YOUR TASK: Among the records that follow, find the line with "state is therefore" and the line with "and substates will". Set down those lines and all lines between them exactly, without adding anything.

Entries taken from a collection
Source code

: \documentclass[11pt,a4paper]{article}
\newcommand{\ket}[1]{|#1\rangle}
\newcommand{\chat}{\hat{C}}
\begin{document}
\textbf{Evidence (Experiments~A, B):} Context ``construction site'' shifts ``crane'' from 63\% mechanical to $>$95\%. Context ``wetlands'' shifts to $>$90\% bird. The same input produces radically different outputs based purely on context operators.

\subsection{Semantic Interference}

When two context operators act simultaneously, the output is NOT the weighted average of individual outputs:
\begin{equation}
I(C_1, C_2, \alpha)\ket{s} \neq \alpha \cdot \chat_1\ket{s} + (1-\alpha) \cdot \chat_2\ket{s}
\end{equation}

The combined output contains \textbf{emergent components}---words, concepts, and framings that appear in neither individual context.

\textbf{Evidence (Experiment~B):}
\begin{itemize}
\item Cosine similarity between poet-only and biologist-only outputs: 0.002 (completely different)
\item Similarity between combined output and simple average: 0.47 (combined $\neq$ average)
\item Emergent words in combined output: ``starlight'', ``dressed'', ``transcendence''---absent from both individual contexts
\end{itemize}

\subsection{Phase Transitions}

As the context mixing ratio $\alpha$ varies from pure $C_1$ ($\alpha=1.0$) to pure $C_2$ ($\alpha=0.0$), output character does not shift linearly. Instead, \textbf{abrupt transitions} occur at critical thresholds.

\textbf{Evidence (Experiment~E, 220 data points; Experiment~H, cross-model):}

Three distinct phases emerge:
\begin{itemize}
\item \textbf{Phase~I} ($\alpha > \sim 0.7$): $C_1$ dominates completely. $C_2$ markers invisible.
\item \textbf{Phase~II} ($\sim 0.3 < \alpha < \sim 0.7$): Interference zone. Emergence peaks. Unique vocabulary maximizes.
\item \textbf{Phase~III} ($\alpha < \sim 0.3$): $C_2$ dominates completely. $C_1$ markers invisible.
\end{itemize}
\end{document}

* * *

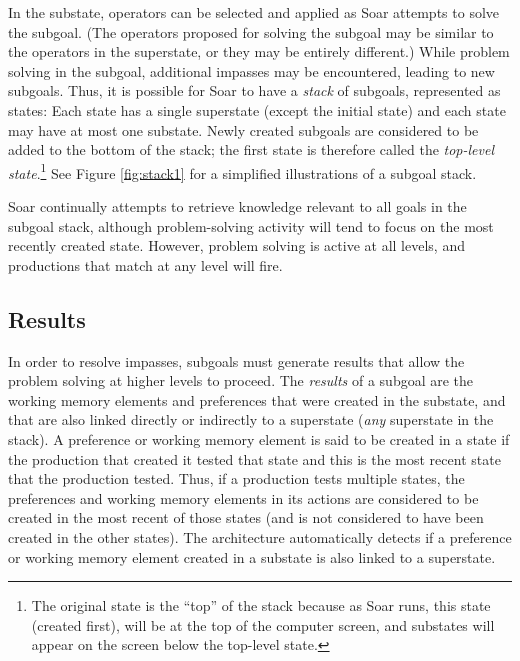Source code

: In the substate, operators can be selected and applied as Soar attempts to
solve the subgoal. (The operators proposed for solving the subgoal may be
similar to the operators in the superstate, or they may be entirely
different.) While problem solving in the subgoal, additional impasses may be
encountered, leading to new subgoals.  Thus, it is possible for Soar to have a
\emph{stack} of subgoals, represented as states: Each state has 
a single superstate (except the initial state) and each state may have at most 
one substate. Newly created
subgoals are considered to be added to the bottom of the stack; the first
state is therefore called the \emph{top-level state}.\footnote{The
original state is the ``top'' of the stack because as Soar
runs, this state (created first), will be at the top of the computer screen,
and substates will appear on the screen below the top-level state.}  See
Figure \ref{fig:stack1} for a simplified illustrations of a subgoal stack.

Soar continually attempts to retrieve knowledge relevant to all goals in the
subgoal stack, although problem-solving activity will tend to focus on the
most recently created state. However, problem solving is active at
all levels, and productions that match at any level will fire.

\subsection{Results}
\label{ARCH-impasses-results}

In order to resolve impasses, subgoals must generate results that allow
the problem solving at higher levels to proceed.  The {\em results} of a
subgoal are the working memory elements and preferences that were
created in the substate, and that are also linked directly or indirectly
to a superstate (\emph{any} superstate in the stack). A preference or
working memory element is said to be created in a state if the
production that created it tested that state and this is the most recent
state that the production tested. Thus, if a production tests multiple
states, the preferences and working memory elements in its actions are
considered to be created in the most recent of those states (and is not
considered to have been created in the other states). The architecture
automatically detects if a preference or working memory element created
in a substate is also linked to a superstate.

ANSWER FOR THIS EXERCISE:
state is therefore called the \emph{top-level state}.\footnote{The
original state is the ``top'' of the stack because as Soar
runs, this state (created first), will be at the top of the computer screen,
and substates will appear on the screen below the top-level state.}  See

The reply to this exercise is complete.